#### [Work order]
The answer must be every line from the entries below that contains "Ensembles".

********************

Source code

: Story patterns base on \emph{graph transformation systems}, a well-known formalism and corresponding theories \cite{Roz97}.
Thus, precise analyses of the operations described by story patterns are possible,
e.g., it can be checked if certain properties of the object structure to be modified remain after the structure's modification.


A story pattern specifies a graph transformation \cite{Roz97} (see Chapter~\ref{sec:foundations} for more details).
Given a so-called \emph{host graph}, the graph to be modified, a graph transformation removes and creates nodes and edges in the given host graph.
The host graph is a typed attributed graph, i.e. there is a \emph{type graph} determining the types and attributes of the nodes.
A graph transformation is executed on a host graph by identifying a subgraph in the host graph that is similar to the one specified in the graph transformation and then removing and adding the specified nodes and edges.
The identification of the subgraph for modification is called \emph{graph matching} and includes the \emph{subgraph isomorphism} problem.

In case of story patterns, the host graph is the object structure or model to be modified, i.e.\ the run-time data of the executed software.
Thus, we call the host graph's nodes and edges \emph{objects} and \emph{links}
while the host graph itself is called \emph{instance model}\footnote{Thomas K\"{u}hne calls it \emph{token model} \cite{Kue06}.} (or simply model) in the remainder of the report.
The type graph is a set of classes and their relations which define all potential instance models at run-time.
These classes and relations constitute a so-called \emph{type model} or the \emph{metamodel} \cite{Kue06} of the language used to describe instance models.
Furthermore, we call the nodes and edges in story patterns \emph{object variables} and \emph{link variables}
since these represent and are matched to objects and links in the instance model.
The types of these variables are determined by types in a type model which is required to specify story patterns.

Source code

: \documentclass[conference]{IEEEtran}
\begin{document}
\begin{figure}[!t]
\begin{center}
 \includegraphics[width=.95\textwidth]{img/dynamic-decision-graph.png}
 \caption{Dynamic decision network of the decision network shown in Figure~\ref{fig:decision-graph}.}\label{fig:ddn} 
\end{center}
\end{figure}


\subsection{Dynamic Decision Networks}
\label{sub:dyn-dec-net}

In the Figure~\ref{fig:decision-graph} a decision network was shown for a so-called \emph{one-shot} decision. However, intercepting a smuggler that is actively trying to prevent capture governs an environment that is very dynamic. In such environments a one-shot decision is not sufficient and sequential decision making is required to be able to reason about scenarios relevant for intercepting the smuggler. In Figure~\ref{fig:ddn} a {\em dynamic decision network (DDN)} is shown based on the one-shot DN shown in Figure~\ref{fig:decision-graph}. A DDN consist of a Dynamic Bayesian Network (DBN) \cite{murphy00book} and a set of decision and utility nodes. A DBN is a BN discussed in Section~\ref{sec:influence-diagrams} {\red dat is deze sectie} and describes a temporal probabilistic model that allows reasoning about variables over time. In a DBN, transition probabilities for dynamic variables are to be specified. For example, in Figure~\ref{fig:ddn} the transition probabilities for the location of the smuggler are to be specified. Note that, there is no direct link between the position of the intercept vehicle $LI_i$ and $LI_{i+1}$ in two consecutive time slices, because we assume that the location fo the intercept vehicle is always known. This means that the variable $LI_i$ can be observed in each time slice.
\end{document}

********************

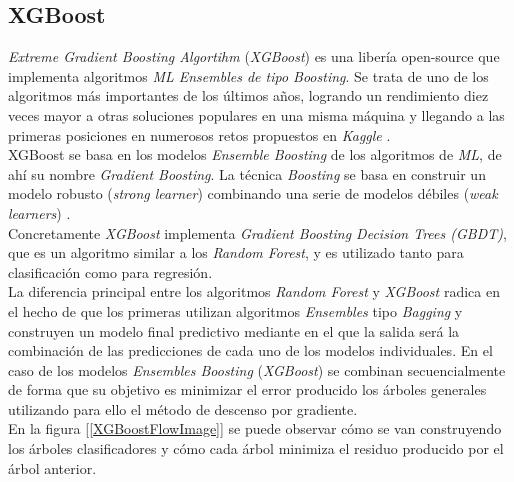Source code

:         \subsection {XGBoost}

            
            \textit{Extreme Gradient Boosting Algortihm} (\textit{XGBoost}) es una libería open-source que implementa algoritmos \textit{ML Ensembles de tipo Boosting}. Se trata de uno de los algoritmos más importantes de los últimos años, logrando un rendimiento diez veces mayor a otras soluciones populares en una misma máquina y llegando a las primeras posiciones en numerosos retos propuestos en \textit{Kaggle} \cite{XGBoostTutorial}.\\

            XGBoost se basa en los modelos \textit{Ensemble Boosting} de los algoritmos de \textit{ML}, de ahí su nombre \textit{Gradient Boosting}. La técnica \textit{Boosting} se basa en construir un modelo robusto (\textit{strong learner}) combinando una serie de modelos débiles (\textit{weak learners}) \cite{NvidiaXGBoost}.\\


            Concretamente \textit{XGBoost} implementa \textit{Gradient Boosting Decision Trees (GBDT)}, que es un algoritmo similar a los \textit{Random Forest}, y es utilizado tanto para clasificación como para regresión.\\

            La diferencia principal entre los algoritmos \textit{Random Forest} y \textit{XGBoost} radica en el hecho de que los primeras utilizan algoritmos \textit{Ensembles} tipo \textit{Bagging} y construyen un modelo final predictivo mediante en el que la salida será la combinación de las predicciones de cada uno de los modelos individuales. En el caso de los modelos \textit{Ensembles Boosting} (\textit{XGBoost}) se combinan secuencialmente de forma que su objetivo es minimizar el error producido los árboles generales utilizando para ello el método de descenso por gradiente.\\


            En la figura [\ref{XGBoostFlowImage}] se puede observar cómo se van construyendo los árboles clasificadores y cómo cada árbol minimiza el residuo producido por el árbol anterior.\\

********************

#### [Output for this exercise]
            \textit{Extreme Gradient Boosting Algortihm} (\textit{XGBoost}) es una libería open-source que implementa algoritmos \textit{ML Ensembles de tipo Boosting}. Se trata de uno de los algoritmos más importantes de los últimos años, logrando un rendimiento diez veces mayor a otras soluciones populares en una misma máquina y llegando a las primeras posiciones en numerosos retos propuestos en \textit{Kaggle} \cite{XGBoostTutorial}.\\
            La diferencia principal entre los algoritmos \textit{Random Forest} y \textit{XGBoost} radica en el hecho de que los primeras utilizan algoritmos \textit{Ensembles} tipo \textit{Bagging} y construyen un modelo final predictivo mediante en el que la salida será la combinación de las predicciones de cada uno de los modelos individuales. En el caso de los modelos \textit{Ensembles Boosting} (\textit{XGBoost}) se combinan secuencialmente de forma que su objetivo es minimizar el error producido los árboles generales utilizando para ello el método de descenso por gradiente.\\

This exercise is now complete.